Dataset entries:
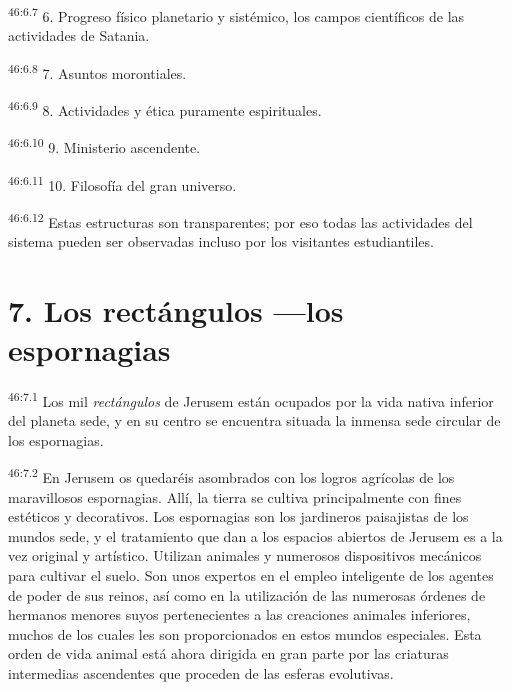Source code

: \par
\textsuperscript{46:6.7} 6. Progreso físico planetario y sistémico, los campos científicos de las actividades de Satania.

\par
\textsuperscript{46:6.8} 7. Asuntos morontiales.

\par
\textsuperscript{46:6.9} 8. Actividades y ética puramente espirituales.

\par
\textsuperscript{46:6.10} 9. Ministerio ascendente.

\par
\textsuperscript{46:6.11} 10. Filosofía del gran universo.

\par
\textsuperscript{46:6.12} Estas estructuras son transparentes; por eso todas las actividades del sistema pueden ser observadas incluso por los visitantes estudiantiles.

\section*{7. Los rectángulos ---los espornagias}
\par
\textsuperscript{46:7.1} Los mil \textit{rectángulos} de Jerusem están ocupados por la vida nativa inferior del planeta sede, y en su centro se encuentra situada la inmensa sede circular de los espornagias.

\par
\textsuperscript{46:7.2} En Jerusem os quedaréis asombrados con los logros agrícolas de los maravillosos espornagias. Allí, la tierra se cultiva principalmente con fines estéticos y decorativos. Los espornagias son los jardineros paisajistas de los mundos sede, y el tratamiento que dan a los espacios abiertos de Jerusem es a la vez original y artístico. Utilizan animales y numerosos dispositivos mecánicos para cultivar el suelo. Son unos expertos en el empleo inteligente de los agentes de poder de sus reinos, así como en la utilización de las numerosas órdenes de hermanos menores suyos pertenecientes a las creaciones animales inferiores, muchos de los cuales les son proporcionados en estos mundos especiales. Esta orden de vida animal está ahora dirigida en gran parte por las criaturas intermedias ascendentes que proceden de las esferas evolutivas.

*Assigned task*: From the entries, copy every line in which the string "rectángulos" can be found.

*Output of the exercise*:
\section*{7. Los rectángulos ---los espornagias}
\textsuperscript{46:7.1} Los mil \textit{rectángulos} de Jerusem están ocupados por la vida nativa inferior del planeta sede, y en su centro se encuentra situada la inmensa sede circular de los espornagias.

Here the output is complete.